Нарисовавши эту живую, колоритную картинку, Серов говорил мне, в заключение своего письма: «Вот тебе образчик вседневных разговоров между грубым невежеством, холодным рассудком и теми ничтожными созданиями, которые говорят потому, что считают за нужное сказать что-нибудь, хотя не имеют ни взгляда, ни мыслей, ни души человеческой. Несмотря на все это, влияние его на массу сильно и очевидно…»

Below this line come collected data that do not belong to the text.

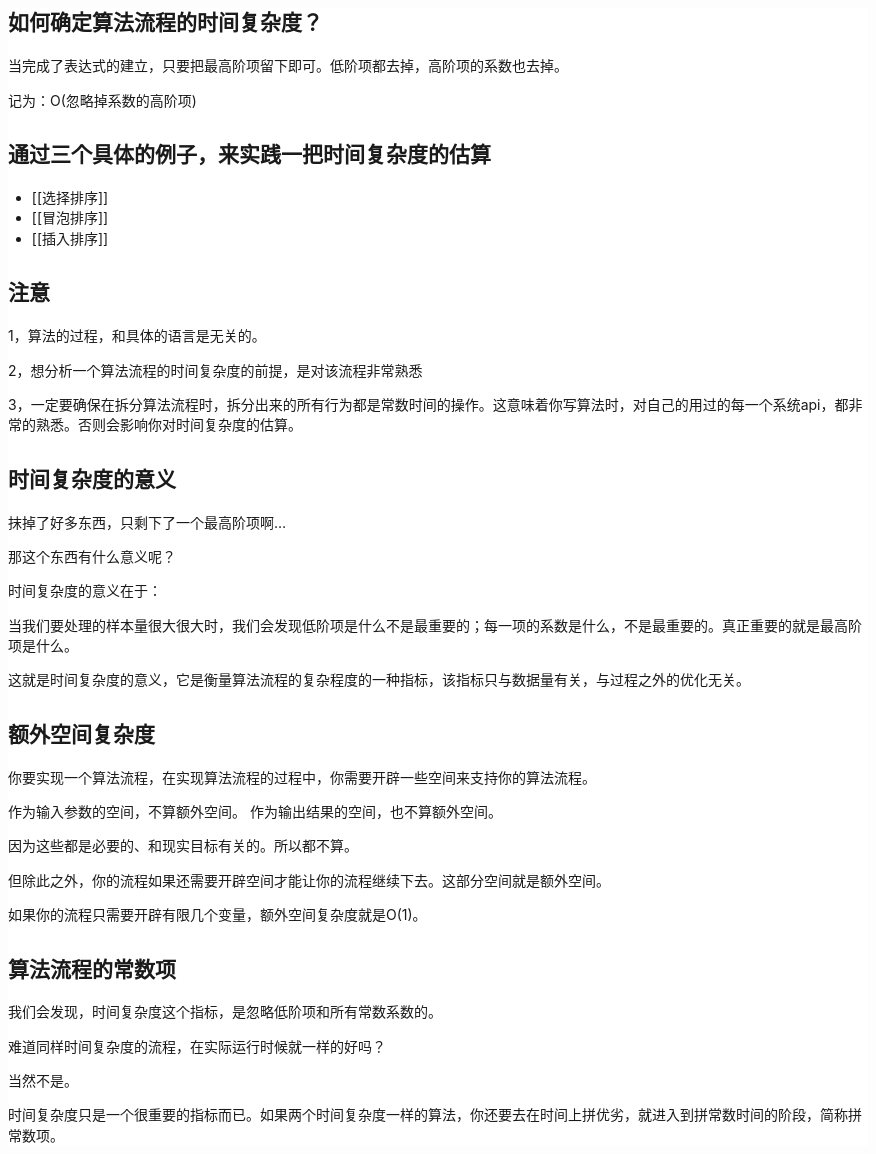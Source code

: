 ## 如何确定算法流程的时间复杂度？
当完成了表达式的建立，只要把最高阶项留下即可。低阶项都去掉，高阶项的系数也去掉。

记为：O(忽略掉系数的高阶项)

## 通过三个具体的例子，来实践一把时间复杂度的估算

- [[选择排序]]
- [[冒泡排序]]
- [[插入排序]]


## 注意

1，算法的过程，和具体的语言是无关的。

2，想分析一个算法流程的时间复杂度的前提，是对该流程非常熟悉

3，一定要确保在拆分算法流程时，拆分出来的所有行为都是常数时间的操作。这意味着你写算法时，对自己的用过的每一个系统api，都非常的熟悉。否则会影响你对时间复杂度的估算。


## 时间复杂度的意义

抹掉了好多东西，只剩下了一个最高阶项啊…

那这个东西有什么意义呢？

时间复杂度的意义在于：

当我们要处理的样本量很大很大时，我们会发现低阶项是什么不是最重要的；每一项的系数是什么，不是最重要的。真正重要的就是最高阶项是什么。

这就是时间复杂度的意义，它是衡量算法流程的复杂程度的一种指标，该指标只与数据量有关，与过程之外的优化无关。

## 额外空间复杂度

你要实现一个算法流程，在实现算法流程的过程中，你需要开辟一些空间来支持你的算法流程。

作为输入参数的空间，不算额外空间。
作为输出结果的空间，也不算额外空间。

因为这些都是必要的、和现实目标有关的。所以都不算。

但除此之外，你的流程如果还需要开辟空间才能让你的流程继续下去。这部分空间就是额外空间。

如果你的流程只需要开辟有限几个变量，额外空间复杂度就是O(1)。


## 算法流程的常数项

我们会发现，时间复杂度这个指标，是忽略低阶项和所有常数系数的。

难道同样时间复杂度的流程，在实际运行时候就一样的好吗？

当然不是。

时间复杂度只是一个很重要的指标而已。如果两个时间复杂度一样的算法，你还要去在时间上拼优劣，就进入到拼常数时间的阶段，简称拼常数项。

Я привел выше отзывы о Листе Булгарина, человека не только вовсе не музыкального, но даже вовсе и не признававшего за собою ни малейшего понятия о музыке. Теперь, в противоположность такому критику, я приведу мнения совершенно иного критика- такого, который и сам себя считал музыкальным авторитетом, да которого также и все другие признавали тогда таковым. Это был Сенковский, приятель Глинки, Брюллова, Кукольника, вообще всех тогдашних художников и литераторов, человек, постоянно писавший обо всех и обо всем художественные критики, в то время очень веские и фаворитные у русского общества. В майской книжке своей «Библиотеки для чтения» Сенковский говорил:

«Присутствие Листа затмевает все другие этого рода новости. Музыкальные разговоры и рассуждения направлены все к одному только предмету, Листу… Мнения о нем уже образовались, и эти мнения, единодушные относительно к удивительному совершенству: механизма игры его, очень разнообразны на счет других преимуществ» его гениального таланта. Многие жалуются, что они не тронуты, что; эта чудесная игра оставила их холодными; другие жалуются, что они г больны от сильного растрогания и от энтузиазма… Многие уже нынче; достигают того совершенства механизма в фортепианной игре, которое почти все ставят в челе преимуществ этого необыкновенного артиста, а если еще не достигают, то достигнут… Истинное и великое преимущество таланта господина Листа, которое ставит его выше всех известных фортепианистов, — умственная часть его игры. Господин Лист, один из всех играющих на фортепиано, вполне владеет этим обширным, многосложным, неловким и бездушным инструментом, с которым еще никто не совладел. Он один постиг его, покорил, знает, что можно хорошо сказать на нем, и высказывает это с умом, чувством, ловкостью, ясностью, силою, нежностью и отчетливостью невыразимыми. Изобилие, роскошь ума видны у него во всем… Это — речь умного и искусного оратора. Это — настоящая звуковая картина, написанная умною, ловкою и тонкою кистью… Если есть недостаток в игре господина Листа, — заключал Сенковский, — так это порой — излишек умственности: в некоторых пьесах он набивает (!) столько остроумия во все ноты, что не остается места для чувства. Тот же самый порок замечают и во многих слишком остроумных писателях. Но и в этом случае нельзя не видеть чудесной проницательности господина Листа: чувство, на фортепиано, всегда — вещь очень подразумеваемая и проблематическая; разница между фортепиано и виолончелью или скрипкою — та же, что между даром слова и печатного книгою: для печати всегда нужно более ума, нежели для изустной речи, в которой, с помощью приятных наклонений голоса, можно произвести эффект и глупостями. Чтобы ясно выразить чувство на фортепиано, надо пособить некрасноречивому инструменту немножко жестами и движениями лица, и господин Лист делает это в совершенстве…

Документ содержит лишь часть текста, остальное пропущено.